Per a recent thread, I never send decks in advance. Hat tip to @chudson for properly explaining why. Now that I’m beginning to do some VC work, I consciously lower my interest in people who send me decks in advance. If I’m helping write your deck then I need it, but if you see me primarily as an investor instead of an advisor, then it is specifically a bad idea. Find a way to write a paragraph or a one pager that’s interesting Leave the storytelling for when we’re making eye contact.

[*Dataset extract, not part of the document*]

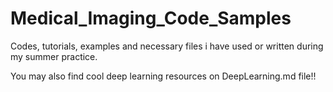 # Medical_Imaging_Code_Samples
Codes, tutorials, examples and necessary files i have used or written during my summer practice.

You may also find cool deep learning resources on DeepLearning.md file!!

Because of all that, the in-person experience that a founder provides to the potential investor is critical. You are getting the chance to tell a 40 minute story about an organization that doesn’t exist to a person who you want to turn over noticeable cash to you on a poorly documented promise. Make it a story, make sure it has a great arc, and tell it well. I say 40 minutes because successful decks are 15 slides at most. The investor will be ten minutes late, and you want to get them out of there ten minutes early. If they have an assistant, helping the investor get back on schedule will make it a lot easier to get subsequent meetings booked.
I just sent a very uncomfortable note to a dear old friend on how to re-do his pitch — here’s the constructive (rather than critical) portion of that note, lightly edited.
The point of the first meeting is solely to get the second meeting which is the start of the ‘real’ process. I’m going to address the form of a successful pitch here. I can’t change your business fundamentals. The outline (slide numbers) of a deck that works is:
1. Attention grabber. In Minute 1, bring them into your emotional zone or get them dying to hear more. The former is generally when you are pre-product and the latter when there is user or sales traction.
2. Big market. What sells is proprietary redefinition of a market that a) makes the investor believe you’ve found a reason for customers to change behavior, and b) teaches them something.
3. Customer Pain — what hurts so bad that people will get off their asses and do something different that is worth money?
— if you don’t have them hooked by slide 3, it’s over, consider very politely packing up and leaving or switching to small talk having nothing to do with your fundraising. The former is more intriguing and tells a better story.
4. Solution - benefits description of what you do differently. if you don’t know the difference between benefits and features, then delay pitching until you do.
5. Features - product details and a demo if you want to do one, though i don’t do them. i don’t trust technology enough, plus a demo makes the investors even more likely to mistake themselves for the target market segment
6. Users/Customers/Sales plan
9. Milestones — what you promise to accomplish with the money not the Use of Proceeds
10. New financing and previous raises
11. “Come dream the dream with us” slide. Early stage guys are fantasists. The Lumatic deck was very efficient at closing angels/seed funds while we were still in development. I started with a car fire photo from Tahrir Square in Egypt to get people into my intended emotional zone, and I ended with Dorothy taking her first steps down the yellow brick road. I got the whole thing down to thirteen minutes and was closing great angel investors with it over Skype screenshare.
Please note that there are no financial projections. They don’t get you to the second meeting.